Please copy the data below exactly, from its first line through the line holding "## 4 [Pharmboys2013", and skip the pictures.

*-*-*

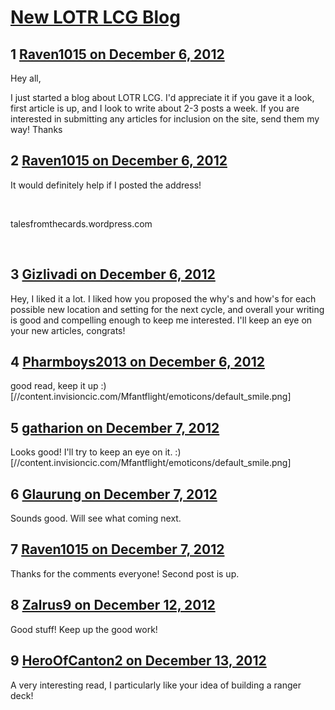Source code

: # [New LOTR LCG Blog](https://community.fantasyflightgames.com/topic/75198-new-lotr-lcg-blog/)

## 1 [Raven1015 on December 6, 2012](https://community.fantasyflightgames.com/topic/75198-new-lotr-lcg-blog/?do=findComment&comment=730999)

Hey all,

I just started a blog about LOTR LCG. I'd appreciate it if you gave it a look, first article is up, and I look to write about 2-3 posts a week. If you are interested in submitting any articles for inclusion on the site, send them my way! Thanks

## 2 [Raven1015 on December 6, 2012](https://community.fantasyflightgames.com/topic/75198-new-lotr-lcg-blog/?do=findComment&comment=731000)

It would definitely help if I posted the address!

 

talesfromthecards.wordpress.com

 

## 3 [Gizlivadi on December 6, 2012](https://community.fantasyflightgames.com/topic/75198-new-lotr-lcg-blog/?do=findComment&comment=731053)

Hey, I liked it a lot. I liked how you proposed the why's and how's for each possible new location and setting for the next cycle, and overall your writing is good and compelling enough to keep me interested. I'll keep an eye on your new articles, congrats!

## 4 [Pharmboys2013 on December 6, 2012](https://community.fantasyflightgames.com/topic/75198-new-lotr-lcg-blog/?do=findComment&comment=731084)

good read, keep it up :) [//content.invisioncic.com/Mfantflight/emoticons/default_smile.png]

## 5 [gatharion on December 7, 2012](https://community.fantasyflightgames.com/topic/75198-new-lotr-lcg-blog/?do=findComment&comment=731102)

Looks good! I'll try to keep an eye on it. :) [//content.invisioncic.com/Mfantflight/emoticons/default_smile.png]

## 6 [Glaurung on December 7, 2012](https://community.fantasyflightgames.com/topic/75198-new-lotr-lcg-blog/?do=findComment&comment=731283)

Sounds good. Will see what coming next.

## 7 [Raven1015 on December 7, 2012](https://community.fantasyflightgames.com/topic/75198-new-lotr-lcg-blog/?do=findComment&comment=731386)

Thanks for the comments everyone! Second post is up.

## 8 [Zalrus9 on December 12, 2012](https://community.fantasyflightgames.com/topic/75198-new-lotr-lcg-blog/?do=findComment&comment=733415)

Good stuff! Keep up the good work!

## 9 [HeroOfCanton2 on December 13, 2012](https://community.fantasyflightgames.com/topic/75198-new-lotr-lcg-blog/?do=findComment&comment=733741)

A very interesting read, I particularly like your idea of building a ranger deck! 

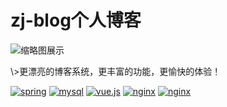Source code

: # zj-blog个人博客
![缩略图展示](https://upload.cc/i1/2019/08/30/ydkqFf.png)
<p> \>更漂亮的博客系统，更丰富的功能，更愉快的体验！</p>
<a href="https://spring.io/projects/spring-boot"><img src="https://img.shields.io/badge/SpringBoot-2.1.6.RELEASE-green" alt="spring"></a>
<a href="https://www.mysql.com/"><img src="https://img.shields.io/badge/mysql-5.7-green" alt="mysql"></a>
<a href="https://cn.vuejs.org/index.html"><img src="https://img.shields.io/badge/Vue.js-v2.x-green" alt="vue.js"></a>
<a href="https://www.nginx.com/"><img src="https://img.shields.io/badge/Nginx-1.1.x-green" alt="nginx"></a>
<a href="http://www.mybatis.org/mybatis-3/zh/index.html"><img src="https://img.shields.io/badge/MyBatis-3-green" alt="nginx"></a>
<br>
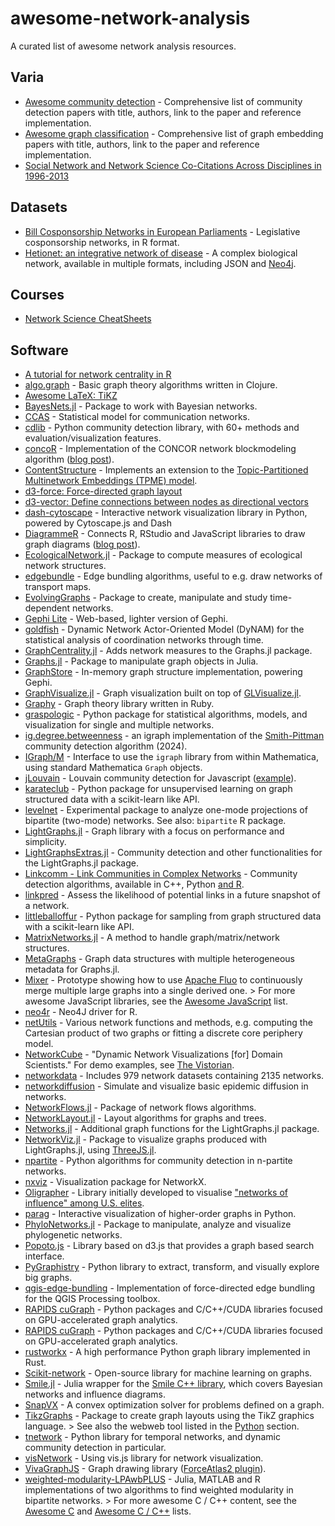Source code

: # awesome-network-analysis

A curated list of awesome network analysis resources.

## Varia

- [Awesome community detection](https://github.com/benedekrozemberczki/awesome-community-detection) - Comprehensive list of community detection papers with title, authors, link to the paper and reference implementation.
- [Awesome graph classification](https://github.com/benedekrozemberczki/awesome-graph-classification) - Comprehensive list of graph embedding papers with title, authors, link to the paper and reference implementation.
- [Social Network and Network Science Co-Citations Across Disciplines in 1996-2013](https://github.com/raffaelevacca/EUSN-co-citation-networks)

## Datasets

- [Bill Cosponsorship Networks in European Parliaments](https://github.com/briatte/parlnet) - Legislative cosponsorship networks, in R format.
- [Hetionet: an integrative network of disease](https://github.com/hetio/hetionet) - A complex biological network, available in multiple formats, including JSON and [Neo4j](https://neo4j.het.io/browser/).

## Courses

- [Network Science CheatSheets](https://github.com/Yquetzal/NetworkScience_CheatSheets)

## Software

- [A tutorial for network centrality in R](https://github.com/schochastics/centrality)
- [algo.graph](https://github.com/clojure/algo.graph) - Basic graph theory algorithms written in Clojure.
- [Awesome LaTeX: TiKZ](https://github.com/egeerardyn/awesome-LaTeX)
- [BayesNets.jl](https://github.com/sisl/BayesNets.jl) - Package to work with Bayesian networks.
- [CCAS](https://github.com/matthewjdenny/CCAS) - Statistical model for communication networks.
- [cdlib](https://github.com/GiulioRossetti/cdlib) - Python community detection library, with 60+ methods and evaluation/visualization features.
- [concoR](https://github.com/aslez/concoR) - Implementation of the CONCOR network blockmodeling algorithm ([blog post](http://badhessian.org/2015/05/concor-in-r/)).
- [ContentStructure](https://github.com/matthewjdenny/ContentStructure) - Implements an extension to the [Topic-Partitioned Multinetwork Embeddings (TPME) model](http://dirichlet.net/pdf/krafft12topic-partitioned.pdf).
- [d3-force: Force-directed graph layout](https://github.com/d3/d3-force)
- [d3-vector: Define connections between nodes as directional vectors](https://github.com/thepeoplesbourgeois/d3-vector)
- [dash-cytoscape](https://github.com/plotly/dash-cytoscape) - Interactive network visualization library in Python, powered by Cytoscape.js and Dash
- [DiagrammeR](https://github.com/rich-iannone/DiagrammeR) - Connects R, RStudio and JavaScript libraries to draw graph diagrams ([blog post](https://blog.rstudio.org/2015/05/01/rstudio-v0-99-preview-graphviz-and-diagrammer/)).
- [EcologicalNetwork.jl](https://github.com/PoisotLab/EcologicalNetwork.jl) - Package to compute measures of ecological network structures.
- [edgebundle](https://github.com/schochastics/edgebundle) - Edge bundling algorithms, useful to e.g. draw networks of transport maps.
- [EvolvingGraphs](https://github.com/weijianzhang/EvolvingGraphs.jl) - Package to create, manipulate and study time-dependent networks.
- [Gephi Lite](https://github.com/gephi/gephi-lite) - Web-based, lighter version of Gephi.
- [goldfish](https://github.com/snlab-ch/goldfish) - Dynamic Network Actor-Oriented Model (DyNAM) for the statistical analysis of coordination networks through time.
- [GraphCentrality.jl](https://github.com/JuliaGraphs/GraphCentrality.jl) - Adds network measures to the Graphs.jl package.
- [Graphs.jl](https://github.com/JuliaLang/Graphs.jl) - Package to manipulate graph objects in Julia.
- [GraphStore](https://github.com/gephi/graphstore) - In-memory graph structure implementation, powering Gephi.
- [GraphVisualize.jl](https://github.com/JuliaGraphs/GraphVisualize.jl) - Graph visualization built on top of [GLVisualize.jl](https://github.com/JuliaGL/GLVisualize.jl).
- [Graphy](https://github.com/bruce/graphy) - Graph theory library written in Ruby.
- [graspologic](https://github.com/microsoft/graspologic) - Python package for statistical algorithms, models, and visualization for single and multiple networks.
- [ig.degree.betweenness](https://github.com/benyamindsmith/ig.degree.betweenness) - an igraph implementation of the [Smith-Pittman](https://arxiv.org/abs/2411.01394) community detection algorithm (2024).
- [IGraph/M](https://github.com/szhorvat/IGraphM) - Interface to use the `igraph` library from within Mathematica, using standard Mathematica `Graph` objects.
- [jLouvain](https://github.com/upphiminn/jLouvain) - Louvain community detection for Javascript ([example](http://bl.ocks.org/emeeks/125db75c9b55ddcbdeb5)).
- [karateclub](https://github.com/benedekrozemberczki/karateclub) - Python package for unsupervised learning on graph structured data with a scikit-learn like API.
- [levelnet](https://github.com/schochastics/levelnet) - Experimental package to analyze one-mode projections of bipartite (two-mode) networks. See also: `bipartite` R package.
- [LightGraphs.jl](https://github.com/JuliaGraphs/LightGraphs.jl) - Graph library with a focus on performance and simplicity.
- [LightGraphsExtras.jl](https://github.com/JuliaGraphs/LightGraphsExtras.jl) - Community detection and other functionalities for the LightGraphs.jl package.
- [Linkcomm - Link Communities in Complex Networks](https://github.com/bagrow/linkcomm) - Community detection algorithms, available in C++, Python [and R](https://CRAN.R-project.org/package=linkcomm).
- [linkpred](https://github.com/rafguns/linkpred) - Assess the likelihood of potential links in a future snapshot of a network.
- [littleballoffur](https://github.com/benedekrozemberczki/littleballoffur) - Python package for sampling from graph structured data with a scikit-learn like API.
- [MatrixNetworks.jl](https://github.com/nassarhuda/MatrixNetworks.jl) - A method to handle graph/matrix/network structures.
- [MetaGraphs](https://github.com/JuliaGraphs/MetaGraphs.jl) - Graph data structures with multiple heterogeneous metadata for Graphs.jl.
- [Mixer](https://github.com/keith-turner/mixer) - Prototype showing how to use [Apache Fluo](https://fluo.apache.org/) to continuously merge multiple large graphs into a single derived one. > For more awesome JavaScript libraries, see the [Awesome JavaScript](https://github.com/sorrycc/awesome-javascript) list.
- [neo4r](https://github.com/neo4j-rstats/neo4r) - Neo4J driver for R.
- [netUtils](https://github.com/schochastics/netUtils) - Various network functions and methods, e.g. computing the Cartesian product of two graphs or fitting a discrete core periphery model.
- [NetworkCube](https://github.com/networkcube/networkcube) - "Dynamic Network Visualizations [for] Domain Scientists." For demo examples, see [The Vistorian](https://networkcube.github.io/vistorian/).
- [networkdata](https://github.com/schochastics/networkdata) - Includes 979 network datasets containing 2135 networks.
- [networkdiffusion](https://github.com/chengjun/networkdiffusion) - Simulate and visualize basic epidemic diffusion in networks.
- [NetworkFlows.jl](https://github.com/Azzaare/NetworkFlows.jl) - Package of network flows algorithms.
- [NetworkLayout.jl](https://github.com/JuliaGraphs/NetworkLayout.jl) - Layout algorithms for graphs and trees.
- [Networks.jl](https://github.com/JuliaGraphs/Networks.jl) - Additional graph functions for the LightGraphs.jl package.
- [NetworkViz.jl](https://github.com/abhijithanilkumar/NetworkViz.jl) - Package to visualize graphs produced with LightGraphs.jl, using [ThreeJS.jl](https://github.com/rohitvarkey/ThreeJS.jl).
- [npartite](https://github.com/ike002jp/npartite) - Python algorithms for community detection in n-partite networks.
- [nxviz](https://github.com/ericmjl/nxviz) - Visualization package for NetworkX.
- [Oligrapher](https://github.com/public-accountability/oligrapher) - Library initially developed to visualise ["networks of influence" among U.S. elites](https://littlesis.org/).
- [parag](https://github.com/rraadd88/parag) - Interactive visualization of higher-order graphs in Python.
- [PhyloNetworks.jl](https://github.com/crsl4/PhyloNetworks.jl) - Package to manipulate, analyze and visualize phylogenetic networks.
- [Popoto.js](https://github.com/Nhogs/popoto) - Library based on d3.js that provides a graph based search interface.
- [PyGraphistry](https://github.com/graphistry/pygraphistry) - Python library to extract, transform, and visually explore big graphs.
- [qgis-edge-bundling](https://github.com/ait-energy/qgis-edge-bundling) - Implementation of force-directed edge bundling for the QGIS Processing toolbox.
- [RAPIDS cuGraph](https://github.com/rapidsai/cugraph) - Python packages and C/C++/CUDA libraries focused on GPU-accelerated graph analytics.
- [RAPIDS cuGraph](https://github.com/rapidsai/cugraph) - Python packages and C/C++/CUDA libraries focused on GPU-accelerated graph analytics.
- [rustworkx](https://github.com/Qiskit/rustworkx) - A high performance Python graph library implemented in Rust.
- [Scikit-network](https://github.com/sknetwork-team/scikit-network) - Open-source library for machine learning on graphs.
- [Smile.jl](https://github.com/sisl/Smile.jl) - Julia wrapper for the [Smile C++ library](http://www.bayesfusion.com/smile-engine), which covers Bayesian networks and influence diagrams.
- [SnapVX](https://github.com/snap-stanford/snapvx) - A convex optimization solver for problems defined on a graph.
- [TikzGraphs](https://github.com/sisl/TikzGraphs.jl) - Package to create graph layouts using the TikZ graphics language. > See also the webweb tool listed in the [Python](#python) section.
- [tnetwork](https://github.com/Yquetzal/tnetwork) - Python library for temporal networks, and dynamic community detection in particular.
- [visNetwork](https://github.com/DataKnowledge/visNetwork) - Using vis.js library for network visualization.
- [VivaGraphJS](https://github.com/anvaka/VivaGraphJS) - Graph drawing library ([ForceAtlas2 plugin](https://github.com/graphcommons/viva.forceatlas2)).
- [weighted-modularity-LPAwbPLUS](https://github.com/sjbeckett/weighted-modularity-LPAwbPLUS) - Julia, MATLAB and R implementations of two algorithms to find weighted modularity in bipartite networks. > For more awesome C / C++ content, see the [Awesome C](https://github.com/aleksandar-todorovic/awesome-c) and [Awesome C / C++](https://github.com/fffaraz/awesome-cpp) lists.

*-*-*

Answer to the exercise:
Source code

: # [New LOTR LCG Blog](https://community.fantasyflightgames.com/topic/75198-new-lotr-lcg-blog/)

## 1 [Raven1015 on December 6, 2012](https://community.fantasyflightgames.com/topic/75198-new-lotr-lcg-blog/?do=findComment&comment=730999)

Hey all,

I just started a blog about LOTR LCG. I'd appreciate it if you gave it a look, first article is up, and I look to write about 2-3 posts a week. If you are interested in submitting any articles for inclusion on the site, send them my way! Thanks

## 2 [Raven1015 on December 6, 2012](https://community.fantasyflightgames.com/topic/75198-new-lotr-lcg-blog/?do=findComment&comment=731000)

It would definitely help if I posted the address!

 

talesfromthecards.wordpress.com

 

## 3 [Gizlivadi on December 6, 2012](https://community.fantasyflightgames.com/topic/75198-new-lotr-lcg-blog/?do=findComment&comment=731053)

Hey, I liked it a lot. I liked how you proposed the why's and how's for each possible new location and setting for the next cycle, and overall your writing is good and compelling enough to keep me interested. I'll keep an eye on your new articles, congrats!

## 4 [Pharmboys2013 on December 6, 2012](https://community.fantasyflightgames.com/topic/75198-new-lotr-lcg-blog/?do=findComment&comment=731084)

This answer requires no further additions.